Data excerpts
══════════

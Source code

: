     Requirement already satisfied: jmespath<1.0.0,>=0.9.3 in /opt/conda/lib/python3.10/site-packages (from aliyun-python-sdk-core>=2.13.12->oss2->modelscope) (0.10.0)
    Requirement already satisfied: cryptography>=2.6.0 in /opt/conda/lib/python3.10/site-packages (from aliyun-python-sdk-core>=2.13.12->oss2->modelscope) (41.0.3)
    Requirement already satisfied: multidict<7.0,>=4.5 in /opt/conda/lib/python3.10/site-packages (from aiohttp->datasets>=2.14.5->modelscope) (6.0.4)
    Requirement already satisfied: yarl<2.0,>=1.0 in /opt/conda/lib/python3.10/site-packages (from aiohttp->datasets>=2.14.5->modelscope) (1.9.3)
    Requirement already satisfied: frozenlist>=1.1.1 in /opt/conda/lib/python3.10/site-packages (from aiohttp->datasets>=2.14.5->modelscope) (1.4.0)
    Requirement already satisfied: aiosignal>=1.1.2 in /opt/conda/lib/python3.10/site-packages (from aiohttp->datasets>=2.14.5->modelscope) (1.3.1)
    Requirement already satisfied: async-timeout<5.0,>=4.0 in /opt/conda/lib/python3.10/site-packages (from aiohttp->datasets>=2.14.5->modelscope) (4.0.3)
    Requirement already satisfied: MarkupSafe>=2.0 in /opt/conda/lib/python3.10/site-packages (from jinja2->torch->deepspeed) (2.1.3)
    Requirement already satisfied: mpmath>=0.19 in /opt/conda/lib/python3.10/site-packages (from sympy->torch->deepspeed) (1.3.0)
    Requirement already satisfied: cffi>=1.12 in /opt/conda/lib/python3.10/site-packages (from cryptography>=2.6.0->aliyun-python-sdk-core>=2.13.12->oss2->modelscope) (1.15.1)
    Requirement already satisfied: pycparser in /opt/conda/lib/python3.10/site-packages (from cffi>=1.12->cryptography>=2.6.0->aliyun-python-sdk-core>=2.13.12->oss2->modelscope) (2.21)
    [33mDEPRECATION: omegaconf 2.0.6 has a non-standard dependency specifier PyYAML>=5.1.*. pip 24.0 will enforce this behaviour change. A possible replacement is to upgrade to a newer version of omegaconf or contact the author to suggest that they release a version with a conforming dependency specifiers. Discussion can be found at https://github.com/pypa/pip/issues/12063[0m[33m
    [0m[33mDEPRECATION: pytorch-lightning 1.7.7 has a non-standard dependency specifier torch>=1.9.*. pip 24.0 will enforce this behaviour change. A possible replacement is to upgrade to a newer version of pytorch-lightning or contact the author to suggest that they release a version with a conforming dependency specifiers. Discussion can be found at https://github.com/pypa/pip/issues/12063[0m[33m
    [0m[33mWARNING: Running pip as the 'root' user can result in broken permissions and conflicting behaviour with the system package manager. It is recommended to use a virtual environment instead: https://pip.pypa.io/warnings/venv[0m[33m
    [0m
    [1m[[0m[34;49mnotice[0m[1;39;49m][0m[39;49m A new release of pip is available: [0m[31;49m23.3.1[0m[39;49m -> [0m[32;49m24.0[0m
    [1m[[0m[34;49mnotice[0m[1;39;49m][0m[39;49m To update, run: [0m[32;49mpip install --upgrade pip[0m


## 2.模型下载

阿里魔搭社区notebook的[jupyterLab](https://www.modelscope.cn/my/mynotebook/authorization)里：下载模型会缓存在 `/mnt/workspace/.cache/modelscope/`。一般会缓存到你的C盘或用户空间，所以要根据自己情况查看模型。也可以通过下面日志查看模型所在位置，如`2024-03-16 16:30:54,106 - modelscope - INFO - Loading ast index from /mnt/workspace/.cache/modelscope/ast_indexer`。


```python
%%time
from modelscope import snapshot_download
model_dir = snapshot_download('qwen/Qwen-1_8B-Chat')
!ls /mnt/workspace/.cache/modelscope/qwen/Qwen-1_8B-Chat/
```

══════════

**PROBLEM STATEMENT**:
Repeat the lines from the first one in the records through the line containing "already satisfied: jmespath<1.0.0,>=0.9.3", exactly as written, and nothing else.

**OUTPUT BELOW**:
Source code

:     Requirement already satisfied: jmespath<1.0.0,>=0.9.3 in /opt/conda/lib/python3.10/site-packages (from aliyun-python-sdk-core>=2.13.12->oss2->modelscope) (0.10.0)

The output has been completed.